For this case the acceleration is the gravity
`g=9.8(m)/(s^2)` which is on the vertical axis and the initial velocity is zero since the ball is propelled on the horizontal axis. There's no aceleration on the horizontal axis.

We must first get the time it takes the ball to drop the distance to reach the net. That is
`y-y_0`. Using the above equation:

`y-y_0=v_(0y)t+v_(0y)^2+(1)/(2)at^2\\y-y_0=(1)/(2)at^2\\t^2=(2)/(a)(y-y_0)\\t=\sqrt{(2)/(a)(y-y_0)}\\t=\sqrt{(2)/(9.8(m)/(s^2))(3.01 m-2.24 m)}\\t=0.3964 s`

Since on the horizontal axis the motion is uniform and rectiline, the volocity
`v` is given by:

`v=(d-d_0)/(t)`

The minimun initial velocity is obtained when this final veocity is zero (the ball stops moving on the horizontal axis) and the distance is 7.93 m (the initial distance from the net), so we get

`v=(d-d_0)/(t)\\v=(7.93 m)/(0.3964s)\\v=20(m)/(s)`

At this velocity the ball would stop at the net, so it must be greater.

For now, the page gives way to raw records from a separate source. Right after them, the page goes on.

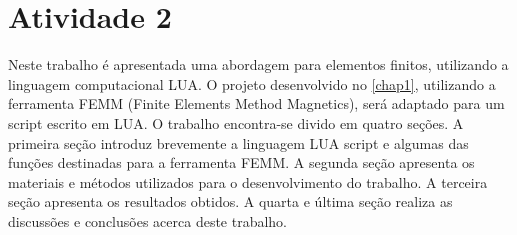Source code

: \chapter{Atividade 2}
\label{chap2}
Neste trabalho é apresentada uma abordagem para elementos finitos, utilizando a linguagem computacional LUA. O projeto desenvolvido no \ref{chap1}, utilizando a ferramenta FEMM (Finite Elements Method Magnetics), será adaptado para um script escrito em LUA. O trabalho encontra-se divido em quatro seções. A primeira seção introduz brevemente a linguagem LUA script e algumas das funções destinadas para a ferramenta FEMM. A segunda seção apresenta os materiais e métodos utilizados para o desenvolvimento do trabalho. A terceira seção apresenta os resultados obtidos. A quarta e última seção realiza as discussões e conclusões acerca deste trabalho.
\newpage
\pagebreak

\newpage
\pagebreak

\newpage
\pagebreak

\newpage
\pagebreak

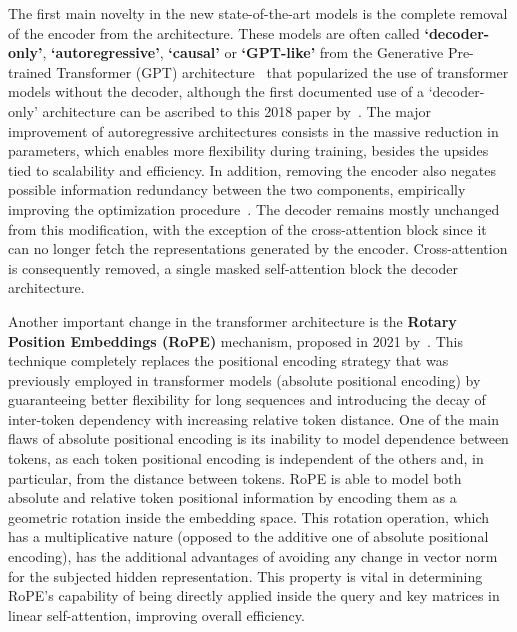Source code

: The first main novelty in the new state-of-the-art models is the complete removal of the encoder from the architecture.
These models are often called \textbf{`decoder-only'}, \textbf{`autoregressive'}, \textbf{`causal'} or \textbf{`GPT-like'} from the Generative Pre-trained Transformer (GPT) architecture~\cite{radford2018,radford2019,brown2020,openai2023} that popularized the use of transformer models without the decoder, although the first documented use of a `decoder-only' architecture can be ascribed to this 2018 paper by~\citet{liu2018}.
The major improvement of autoregressive architectures consists in the massive reduction in parameters, which enables more flexibility during training, besides the upsides tied to scalability and efficiency.
In addition, removing the encoder also negates possible information redundancy between the two components, empirically improving the optimization procedure~\citet{liu2018}.
The decoder remains mostly unchanged from this modification, with the exception of the cross-attention block since it can no longer fetch the representations generated by the encoder.
Cross-attention is consequently removed,  a single masked self-attention block  the decoder architecture.

Another important change in the transformer architecture is the \textbf{Rotary Position Embeddings (RoPE)} mechanism, proposed in 2021 by~\citet{su2024}.
This technique completely replaces the positional encoding strategy that was previously employed in transformer models (absolute positional encoding) by guaranteeing better flexibility for long sequences and introducing the decay of inter-token dependency with increasing relative token distance.
One of the main flaws of absolute positional encoding is its inability to model dependence between tokens, as each token positional encoding is independent of the others and, in particular, from the distance between tokens.
RoPE is able to model both absolute and relative token positional information by encoding them as a geometric rotation inside the embedding space.
This rotation operation, which has a multiplicative nature (opposed to the additive one of absolute positional encoding), has the additional advantages of avoiding any change in vector norm for the subjected hidden representation.
This property is vital in determining RoPE's capability of being directly applied inside the query and key matrices in linear self-attention, improving overall efficiency.


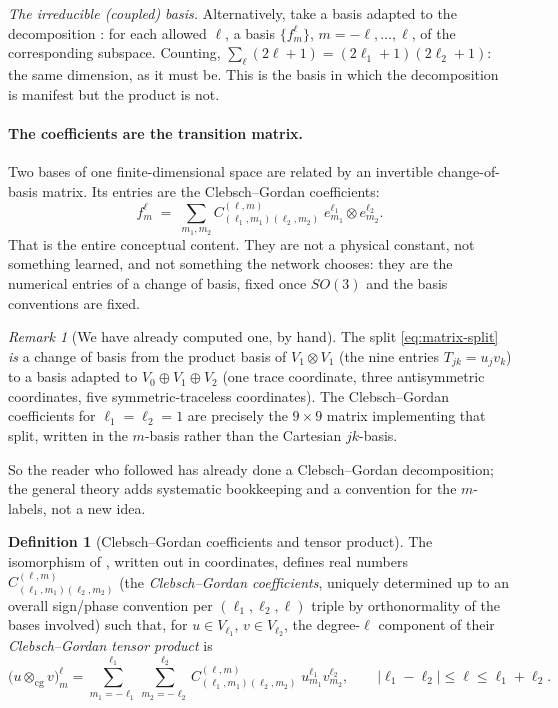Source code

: \documentclass[11pt,a4paper]{report}
\theoremstyle{definition}
\newtheorem{definition}[definition]{Definition}
\theoremstyle{remark}
\newtheorem{remark}[remark]{Remark}
\begin{document}
\emph{The irreducible (coupled) basis.} Alternatively, take a basis adapted
to the decomposition : for each allowed $\ell$, a
basis $\{f^{\ell}_{m}\}$, $m=-\ell,\dots,\ell$, of the corresponding
subspace. Counting, $\sum_\ell(2\ell+1)=(2\ell_1+1)(2\ell_2+1)$: the same
dimension, as it must be. This is the basis in which the decomposition is
manifest but the product is not.

\paragraph{The coefficients are the transition matrix.} Two bases of one
finite-dimensional space are related by an invertible change-of-basis
matrix. Its entries are the Clebsch--Gordan coefficients:
\[
f^{\ell}_{m}
\;=\;
\sum_{m_1,m_2} C^{(\ell,m)}_{(\ell_1,m_1)(\ell_2,m_2)}\;
e^{\ell_1}_{m_1}\otimes e^{\ell_2}_{m_2} .
\]
That is the entire conceptual content. They are not a physical constant, not
something learned, and not something the network chooses: they are the
numerical entries of a change of basis, fixed once $SO(3)$ and the basis
conventions are fixed.

\begin{remark}[We have already computed one, by hand]
\label{rem:cg-already-done}
The split \eqref{eq:matrix-split} \emph{is} a change of basis from the
product basis of $V_1\otimes V_1$ (the nine entries $T_{jk}=u_jv_k$) to a
basis adapted to $V_0\oplus V_1\oplus V_2$ (one trace coordinate, three
antisymmetric coordinates, five symmetric-traceless coordinates). The
Clebsch--Gordan coefficients for $\ell_1=\ell_2=1$ are precisely the
$9\times9$ matrix implementing that split, written in the $m$-basis rather
than the Cartesian $jk$-basis.

So the reader who followed  has already done a
Clebsch--Gordan decomposition; the general theory adds systematic
bookkeeping and a convention for the $m$-labels, not a new idea.
\end{remark}

\begin{definition}[Clebsch--Gordan coefficients and tensor product]
\label{def:cg-scratch}
The isomorphism of , written out in coordinates,
defines real numbers $C^{(\ell,m)}_{(\ell_1,m_1)(\ell_2,m_2)}$ (the
\emph{Clebsch--Gordan coefficients}, uniquely determined up to an overall
sign/phase convention per $(\ell_1,\ell_2,\ell)$ triple by orthonormality of
the bases involved) such that, for $u\in V_{\ell_1}$, $v\in V_{\ell_2}$, the
degree-$\ell$ component of their \emph{Clebsch--Gordan tensor product} is
\begin{equation}
\label{eq:cg-scratch}
\bigl(u\otimes_{\mathrm{cg}}v\bigr)^\ell_m
=
\sum_{m_1=-\ell_1}^{\ell_1}\sum_{m_2=-\ell_2}^{\ell_2}
C^{(\ell,m)}_{(\ell_1,m_1)(\ell_2,m_2)}\;u^{\ell_1}_{m_1}v^{\ell_2}_{m_2},
\qquad
|\ell_1-\ell_2|\le\ell\le\ell_1+\ell_2 .
\end{equation}
\end{definition}
\end{document}
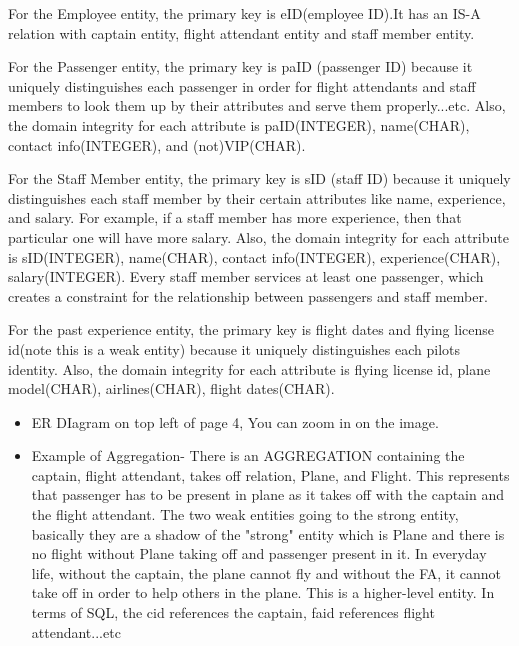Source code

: \documentclass[10pt,conference]{IEEEtran}
\begin{document}
\textnormal{For the Employee entity, the primary key is eID(employee ID).It has an IS-A relation with captain entity, flight attendant entity and staff member entity.}
\vspace{3mm}

\textnormal{For the Passenger entity, the primary key is paID (passenger ID) because it uniquely distinguishes each passenger in order for flight attendants and staff members to look them up by their attributes and serve them properly...etc. Also, the domain integrity for each attribute is paID(INTEGER), name(CHAR), contact info(INTEGER), and (not)VIP(CHAR).}
\vspace{3mm}

\textnormal{For the Staff Member entity, the primary key is sID (staff ID) because it uniquely distinguishes each staff member by their certain attributes like name, experience, and salary. For example, if a staff member has more experience, then that particular one will have more salary. Also, the domain integrity for each attribute is sID(INTEGER), name(CHAR), contact info(INTEGER), experience(CHAR), salary(INTEGER). Every staff member services at least one passenger, which creates a constraint for the relationship between passengers and staff member.}

\textnormal{For the past experience entity, the primary key is flight dates and flying license id(note this is a weak entity) because it uniquely distinguishes each pilots identity. Also, the domain integrity for each attribute is flying license id, plane model(CHAR), airlines(CHAR), flight dates(CHAR).}

\begin{itemize} \item{
ER DIagram on top left of page 4, You can zoom in on the image.} \end{itemize}



\vspace{150mm}


\begin{itemize} \item{
Example of Aggregation- There is an AGGREGATION containing the captain, flight attendant, takes off relation, Plane, and Flight.  This represents that passenger has to be present in plane as it takes off with the captain and the flight attendant. The two weak entities going to the strong entity, basically they are a shadow of the "strong" entity which is Plane and there is no flight without Plane taking off and passenger present in it. In everyday life, without the captain, the plane cannot fly and without the FA, it cannot take off in order to help others in the plane. This is a higher-level entity. In terms of SQL, the cid references the captain, faid references flight attendant...etc} \end{itemize}
\end{document}
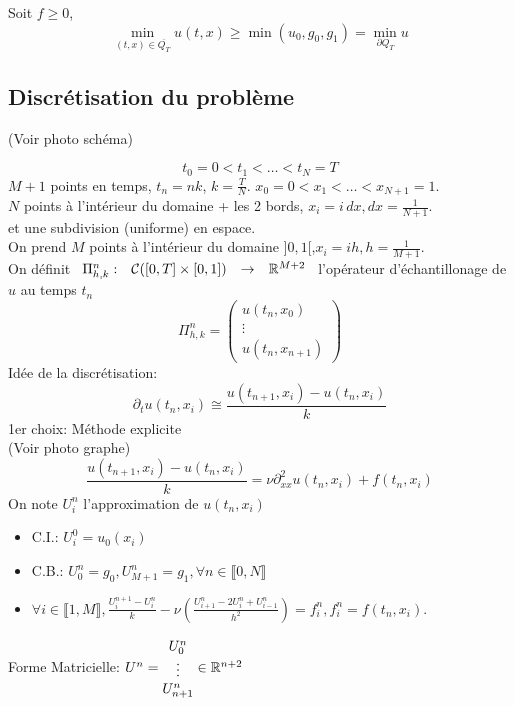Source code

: \documentclass[]{report}
\begin{document}
    \begin{lm}{}{}
        Soit $f\ge 0$,
        \[\min_{(t,x)\in \overline{Q_T}} u(t,x)\ge \min(u_0,g_0,g_1)=\min_{\partial Q_T}u\]
    \end{lm}

    \subsection{Discrétisation du problème}

    (Voir photo schéma)

    \[t_0=0<t_1<\ldots<t_N=T\]
    $M+1$ points en temps, $t_n= nk $, $k=\frac{T}{N}$. $x_0=0<x_1<\ldots<x_{N+1}=1$.\\
    $N$ points à l'intérieur du domaine + les 2 bords, $x_i=i\, dx,dx=\frac{1}{N+1}$.\\
    et une subdivision (uniforme) en espace.\\
    On prend $M$ points à l'intérieur du domaine $]0,1[$,$x_i=ih,h=\frac{1}{M+1}$.\\
    On définit $\funto{\Pi^n_{h,k}}{\Cr([0,T]\times [0,1])}{\R^{M+2}}$ l'opérateur d'échantillonage de $u$ au temps $t_n$
    \[\Pi^n_{h,k}=\left(\begin{matrix}
        u(t_n,x_0)\\
        \vdots\\
        u(t_n,x_{n+1})
    \end{matrix}\right)\]
    Idée de la discrétisation:
    \[\partial_t u(t_n,x_i)\cong\frac{u(t_{n+1},x_i)-u(t_n,x_i)}{k}\]
    1er choix: Méthode explicite\\
    (Voir photo graphe)
    \[\frac{u(t_{n+1},x_i)-u(t_n,x_i)}{k}=\nu \partial_{xx}^2u(t_n,x_i)+f(t_n,x_i)\]
    On note $U_i^n$ l'approximation de $u(t_n,x_i)$
    \begin{itemize}
        \item C.I.: $U_i^0=u_0(x_i)$
        \item C.B.: $U_0^n=g_0,U_{M+1}^n=g_1,\forall n\in \llbracket 0,N\rrbracket$
        \item $\forall i\in \llbracket 1,M\rrbracket,\frac{U_i^{n+1}-U_i^n}{k}-\nu\left(\frac{U_{i+1}^n-2U_i^n+U_{i-1}^n}{h^2}\right)=f_i^n,f_i^n=f(t_n,x_i)$.
    \end{itemize}
    Forme Matricielle: $U^n=\begin{matrix}
        U_0^n\\
        \vdots\\
        U_{n+1}^n
    \end{matrix}\in \R^{n+2}$
\end{document}
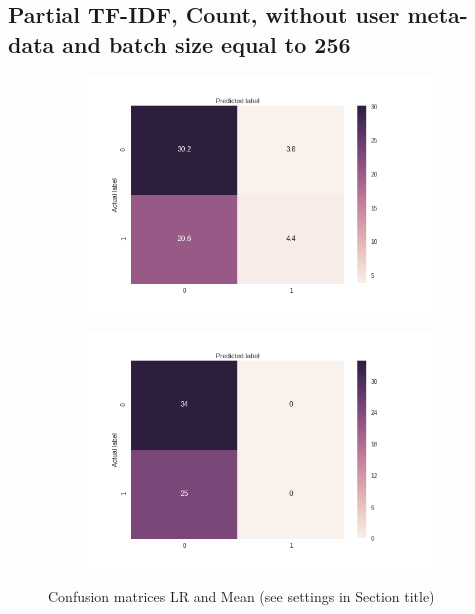 \documentclass[sigconf]{acmart-txmm}
\begin{document}
\subsection{Partial TF-IDF, Count, without user meta-data and batch size equal to 256}
\label{app:b_best}

\begin{figure}[H]
\centering
\begin{subfigure}
  \centering
  \includegraphics[width=1\linewidth]{report/img/conf_matrices/keywords_tfidf_p_count_0_0_256_LR.png}
  \label{fig:keywords_tfidf_p_count_0_0_256_LR}
\end{subfigure}%
\begin{subfigure}
  \centering
  \includegraphics[width=1\linewidth]{report/img/conf_matrices/keywords_tfidf_p_count_0_0_256_mean.png}
  \label{fig:keywords_tfidf_p_count_0_0_256_mean}
\end{subfigure}
\caption{Confusion matrices LR and Mean (see settings in Section title)}
\label{fig:keywords_tfidf_p_count_0_0_256}
\end{figure}
\end{document}
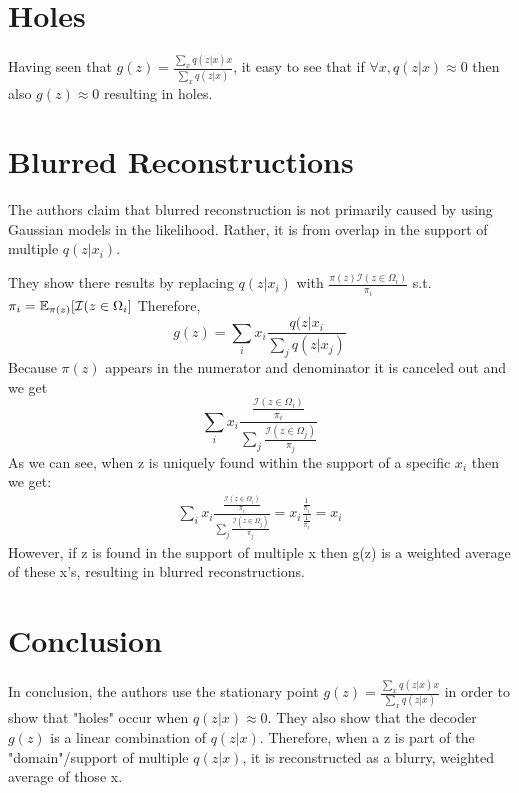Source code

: \section*{Holes}
Having seen that $g(z) = \frac{\sum_{x}{q(z|x) x}}{\sum_{x}{q(z|x)}}$, it easy to see that if $\forall x, q(z|x) \approx 0$ then also $g(z) \approx 0$ resulting in holes.

\section*{Blurred Reconstructions}
The authors claim that blurred reconstruction is not primarily caused by using Gaussian models in the likelihood. Rather, it is from overlap in the support of multiple $q(z|x_{i})$.
\par
They show there results by replacing $q(z|x_{i})$ with $\frac{\pi(z)\mathcal{I}(z\in\Omega_{i})}{\pi_{i}}$ s.t. $\pi_{i} = \operatorname{\mathbb{E}}_{\pi(z)}[\mathcal{I}(z\in\Omega_{i}]$
Therefore,
\setcounter{equation}{0} 
\begin{equation}
g(z) = \sum_{i}x_{i}\frac{q(z|x_{i}}{\sum_{j}q(z|x_{j})}
\end{equation}
Because $\pi(z)$ appears in the numerator and denominator it is canceled out and we get
\begin{equation}
\sum_{i}x_{i}\frac{\frac{\mathcal{I}(z\in\Omega_{i})}{\pi_{i}}}{\sum_{j}\frac{\mathcal{I}(z\in\Omega_{j})}{\pi_{j}}}
\end{equation}
As we can see, when z is uniquely found within the support of a specific $x_i$ then we get:
\begin{gather*}
\sum_{i}x_{i}\frac{\frac{\mathcal{I}(z\in\Omega_{i})}{\pi_{i}}}{\sum_{j}\frac{\mathcal{I}(z\in\Omega_{j})}{\pi_{j}}} = x_{i}\frac{\frac{1}{\pi_{i}}}{\frac{1}{\pi_{i}}} = x_{i}
\end{gather*}
However, if z is found in the support of multiple x then g(z) is a weighted average of these x's, resulting in blurred reconstructions.

\section*{Conclusion}
In conclusion, the authors use the stationary point $g(z) = \frac{\sum_{x}{q(z|x) x}}{\sum_{x}{q(z|x)}}$ in order to show that "holes" occur when $q(z|x) \approx 0$. They also show that the decoder $g(z)$ is a linear combination of $q(z|x)$. Therefore, when a z is part of the "domain"/support of multiple $q(z|x)$, it is reconstructed as a blurry, weighted average of those x.
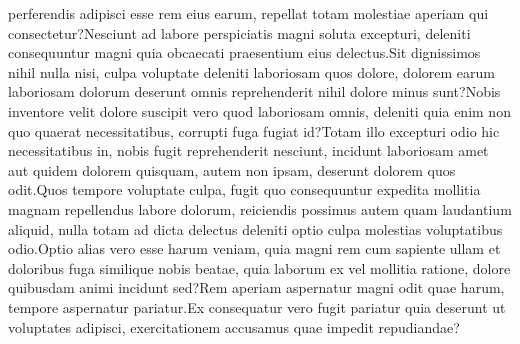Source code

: \documentclass[letterpaper]{article} %
\begin{document}
perferendis adipisci esse rem eius earum, repellat totam molestiae aperiam qui consectetur?Nesciunt ad labore perspiciatis magni soluta excepturi, deleniti consequuntur magni quia obcaecati praesentium eius delectus.Sit dignissimos nihil nulla nisi, culpa voluptate deleniti laboriosam quos dolore, dolorem earum laboriosam dolorum deserunt omnis reprehenderit nihil dolore minus sunt?Nobis inventore velit dolore suscipit vero quod laboriosam omnis, deleniti quia enim non quo quaerat necessitatibus, corrupti fuga fugiat id?Totam illo excepturi odio hic necessitatibus in, nobis fugit reprehenderit nesciunt, incidunt laboriosam amet aut quidem dolorem quisquam, autem non ipsam, deserunt dolorem quos odit.Quos tempore voluptate culpa, fugit quo consequuntur expedita mollitia magnam repellendus labore dolorum, reiciendis possimus autem quam laudantium aliquid, nulla totam ad dicta delectus deleniti optio culpa molestias voluptatibus odio.Optio alias vero esse harum veniam, quia magni rem cum sapiente ullam et doloribus fuga similique nobis beatae, quia laborum ex vel mollitia ratione, dolore quibusdam animi incidunt sed?Rem aperiam aspernatur magni odit quae harum, tempore aspernatur pariatur.Ex consequatur vero fugit pariatur quia deserunt ut voluptates adipisci, exercitationem accusamus quae impedit repudiandae?\clearpage

\end{document}
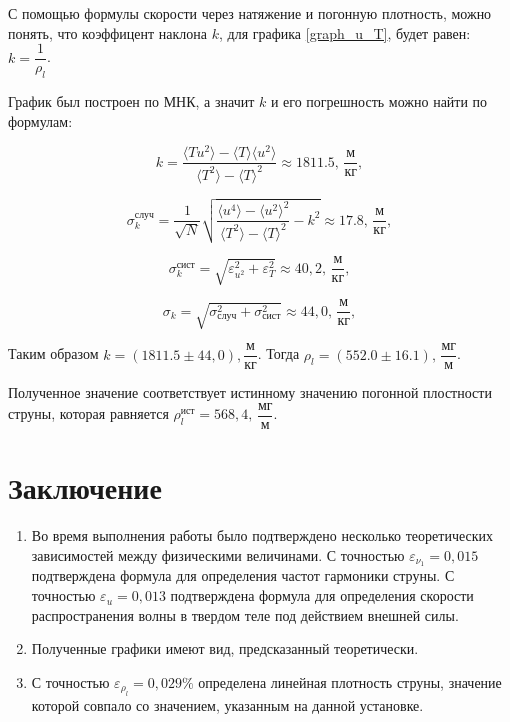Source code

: \documentclass[
a4paper, %
12pt, %
]{article}
\begin{document}
	С помощью формулы скорости через натяжение и погонную плотность, можно понять, что коэффицент наклона $k$, для графика \ref{graph_u_T}, будет равен: $k = \dfrac{1}{\rho_l}$.
	
	График был построен по МНК, а значит $k$ и его погрешность можно найти по формулам:
	
	\begin{equation}
		k=\frac{\langle Tu^2\rangle-\langle T\rangle \langle u^2\rangle}{\langle T^2\rangle - \langle T\rangle^2} \approx 1811.5 \text{, $\dfrac{\text{м}}{\text{кг}}$},
	\end{equation}
	
	\begin{equation}
		\sigma_k^\text{случ}=\frac{1}{\sqrt{N}}\sqrt{\frac{\langle u^4 \rangle - \langle u^2 \rangle^2}{\langle T^2 \rangle - \langle T \rangle^2} - k^2  } \approx 17.8 \text{, $\dfrac{\text{м}}{\text{кг}}$},
	\end{equation}
	
	\begin{equation}
		\sigma_k^{\text{сист}} = \sqrt{ \varepsilon_{u^2}^2 + \varepsilon_T^2 } \approx 40,2\text{, $\dfrac{\text{м}}{\text{кг}}$},
	\end{equation}
	
	\begin{equation}
		\sigma_k = \sqrt{\sigma_\text{случ}^2 + \sigma_\text{сист}^2} \approx 44,0 \text{, $\dfrac{\text{м}}{\text{кг}}$},
	\end{equation}
	
	Таким образом $k = (1811.5 \pm 44,0) {, \dfrac{\text{м}}{\text{кг}}} $.
	Тогда $\rho_l = (552.0 \pm 16.1) \text{, $\dfrac{\text{мг}}{\text{м}}$}$.
	
	Полученное значение соответствует истинному значению погонной плостности струны, которая равняется $\rho^{\text{ист}}_l = 568,4\text{, $\dfrac{\text{мг}}{\text{м}}$} $. 
	
	\newpage
	
	\section{Заключение}
	\begin{enumerate}
		\item Во время выполнения работы было подтверждено несколько теоретических зависимостей между физическими величинами. С точностью $\varepsilon_{\nu_{1}} = 0,015$ подтверждена формула для определения частот гармоники струны. С точностью  $\varepsilon_{u} = 0,013$ подтверждена формула для определения скорости распространения волны в твердом теле под действием внешней силы.
		\item Полученные графики имеют вид, предсказанный теоретически.
		\item С точностью $ \varepsilon_{\rho_{l}} = 0,029 \%$ определена линейная плотность струны, значение которой совпало со значением, указанным на данной установке.
	\end{enumerate}
	
	
\end{document}
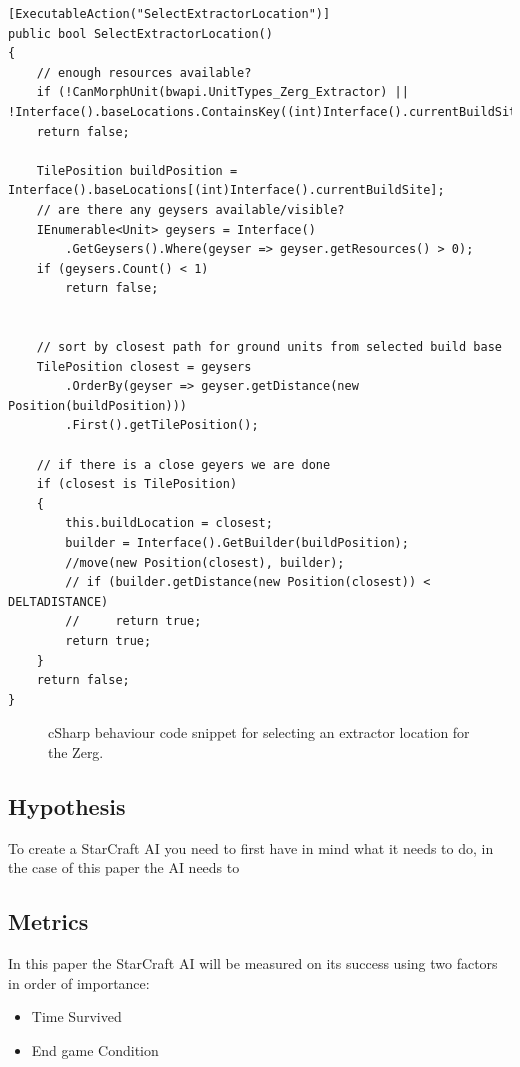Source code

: \documentclass[journal]{IEEEtran}
\begin{document}
\begin{lstlisting}
[ExecutableAction("SelectExtractorLocation")]
public bool SelectExtractorLocation()
{
    // enough resources available?
    if (!CanMorphUnit(bwapi.UnitTypes_Zerg_Extractor) || !Interface().baseLocations.ContainsKey((int)Interface().currentBuildSite))
    return false;
    
    TilePosition buildPosition = Interface().baseLocations[(int)Interface().currentBuildSite];
    // are there any geysers available/visible?
    IEnumerable<Unit> geysers = Interface()
        .GetGeysers().Where(geyser => geyser.getResources() > 0);
    if (geysers.Count() < 1)
        return false;


    // sort by closest path for ground units from selected build base
    TilePosition closest = geysers
        .OrderBy(geyser => geyser.getDistance(new Position(buildPosition)))
        .First().getTilePosition();

    // if there is a close geyers we are done
    if (closest is TilePosition)
    {
        this.buildLocation = closest;
        builder = Interface().GetBuilder(buildPosition);
        //move(new Position(closest), builder);
        // if (builder.getDistance(new Position(closest)) < DELTADISTANCE)
        //     return true;
        return true;
    }
    return false;
}
\end{lstlisting}
\begin{figure}[h]
	\centering
	\caption{cSharp behaviour code snippet for selecting an extractor location for the Zerg.}
	\label{Fig2}
\end{figure}

\subsection{Hypothesis}

To create a StarCraft AI you need to first have in mind what it needs to do, in the case of this paper the AI needs to 

\subsection{Metrics}
In this paper the StarCraft AI will be measured on its success using two factors in order of importance:
\begin{itemize}
	\item[] \centering Time Survived
	\item[] End game Condition
\end{itemize}
\end{document}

For the second question, we use the same procedure as before.

In this case, the distance travelled on the vertical axis is 3.01 m, so the time it takes the ball to reach the floor is:

`t=\sqrt{(2)/(a)y}\\t=\sqrt{(2)/(9.8(m)/(s^2))3.01m}\\t=0.7838s`

And now we use this time to get the initial velocity that would be necessary for the ball reach the end line of the court (7.93m+9m=16.93m):

`v=(d)/(t)\\v=(16.93m)/(0.7838s)\\v=21.6(m)/(s)`

So the maximun initial velocity would be 21.6m/s since a greater one would send the ball off the court.